## WHAT IS BEING ASKED
Find the word "Finance" in the listing, and copy out each line where it turns up.

:: ENTRIES SUPPLIED ::

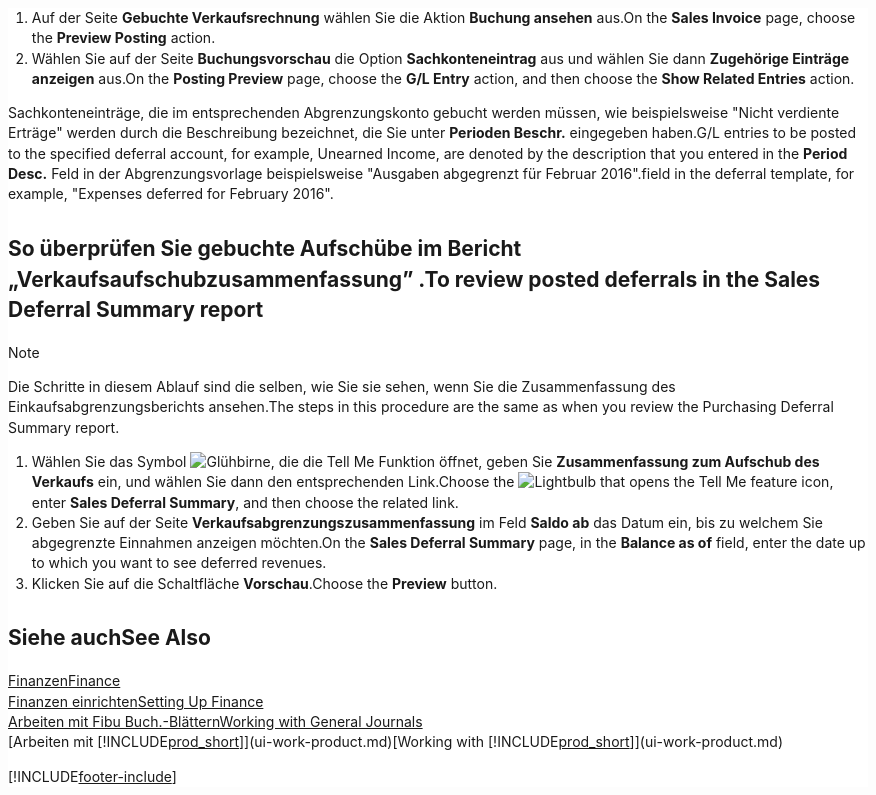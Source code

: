 1. <span data-ttu-id="7e7b5-156">Auf der Seite **Gebuchte Verkaufsrechnung** wählen Sie die Aktion **Buchung ansehen** aus.</span><span class="sxs-lookup"><span data-stu-id="7e7b5-156">On the **Sales Invoice** page, choose the **Preview Posting** action.</span></span>
2. <span data-ttu-id="7e7b5-157">Wählen Sie auf der Seite **Buchungsvorschau** die Option **Sachkonteneintrag** aus und wählen Sie dann **Zugehörige Einträge anzeigen** aus.</span><span class="sxs-lookup"><span data-stu-id="7e7b5-157">On the **Posting Preview** page, choose the **G/L Entry** action, and then choose the **Show Related Entries** action.</span></span>

<span data-ttu-id="7e7b5-158">Sachkonteneinträge, die im entsprechenden Abgrenzungskonto gebucht werden müssen, wie beispielsweise "Nicht verdiente Erträge" werden durch die Beschreibung bezeichnet, die Sie unter **Perioden Beschr.** eingegeben haben.</span><span class="sxs-lookup"><span data-stu-id="7e7b5-158">G/L entries to be posted to the specified deferral account, for example, Unearned Income, are denoted by the description that you entered in the **Period Desc.**</span></span> <span data-ttu-id="7e7b5-159">Feld in der Abgrenzungsvorlage beispielsweise "Ausgaben abgegrenzt für Februar 2016".</span><span class="sxs-lookup"><span data-stu-id="7e7b5-159">field in the deferral template, for example, "Expenses deferred for February 2016".</span></span>

## <a name="to-review-posted-deferrals-in-the-sales-deferral-summary-report"></a><span data-ttu-id="7e7b5-160">So überprüfen Sie gebuchte Aufschübe im Bericht „Verkaufsaufschubzusammenfassung” .</span><span class="sxs-lookup"><span data-stu-id="7e7b5-160">To review posted deferrals in the Sales Deferral Summary report</span></span>
> [!NOTE]  
>   <span data-ttu-id="7e7b5-161">Die Schritte in diesem Ablauf sind die selben, wie Sie sie sehen, wenn Sie die Zusammenfassung des Einkaufsabgrenzungsberichts ansehen.</span><span class="sxs-lookup"><span data-stu-id="7e7b5-161">The steps in this procedure are the same as when you review the Purchasing Deferral Summary report.</span></span>

1. <span data-ttu-id="7e7b5-162">Wählen Sie das Symbol ![Glühbirne, die die Tell Me Funktion öffnet](media/ui-search/search_small.png "Tell Me-Funktion"), geben Sie **Zusammenfassung zum Aufschub des Verkaufs** ein, und wählen Sie dann den entsprechenden Link.</span><span class="sxs-lookup"><span data-stu-id="7e7b5-162">Choose the ![Lightbulb that opens the Tell Me feature](media/ui-search/search_small.png "Tell me what you want to do") icon, enter **Sales Deferral Summary**, and then choose the related link.</span></span>
2. <span data-ttu-id="7e7b5-163">Geben Sie auf der Seite **Verkaufsabgrenzungszusammenfassung** im Feld **Saldo ab** das Datum ein, bis zu welchem Sie abgegrenzte Einnahmen anzeigen möchten.</span><span class="sxs-lookup"><span data-stu-id="7e7b5-163">On the **Sales Deferral Summary** page, in the **Balance as of** field, enter the date up to which you want to see deferred revenues.</span></span>
3. <span data-ttu-id="7e7b5-164">Klicken Sie auf die Schaltfläche **Vorschau**.</span><span class="sxs-lookup"><span data-stu-id="7e7b5-164">Choose the **Preview** button.</span></span>

## <a name="see-also"></a><span data-ttu-id="7e7b5-165">Siehe auch</span><span class="sxs-lookup"><span data-stu-id="7e7b5-165">See Also</span></span>
[<span data-ttu-id="7e7b5-166">Finanzen</span><span class="sxs-lookup"><span data-stu-id="7e7b5-166">Finance</span></span>](finance.md)  
[<span data-ttu-id="7e7b5-167">Finanzen einrichten</span><span class="sxs-lookup"><span data-stu-id="7e7b5-167">Setting Up Finance</span></span>](finance-setup-finance.md)  
[<span data-ttu-id="7e7b5-168">Arbeiten mit Fibu Buch.-Blättern</span><span class="sxs-lookup"><span data-stu-id="7e7b5-168">Working with General Journals</span></span>](ui-work-general-journals.md)  
<span data-ttu-id="7e7b5-169">[Arbeiten mit [!INCLUDE[prod_short](includes/prod_short.md)]](ui-work-product.md)</span><span class="sxs-lookup"><span data-stu-id="7e7b5-169">[Working with [!INCLUDE[prod_short](includes/prod_short.md)]](ui-work-product.md)</span></span>


[!INCLUDE[footer-include](includes/footer-banner.md)]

:::

## RESPONSE FOR THIS EXERCISE
[<span data-ttu-id="7e7b5-166">Finanzen</span><span class="sxs-lookup"><span data-stu-id="7e7b5-166">Finance</span></span>](finance.md)  
[<span data-ttu-id="7e7b5-167">Finanzen einrichten</span><span class="sxs-lookup"><span data-stu-id="7e7b5-167">Setting Up Finance</span></span>](finance-setup-finance.md)  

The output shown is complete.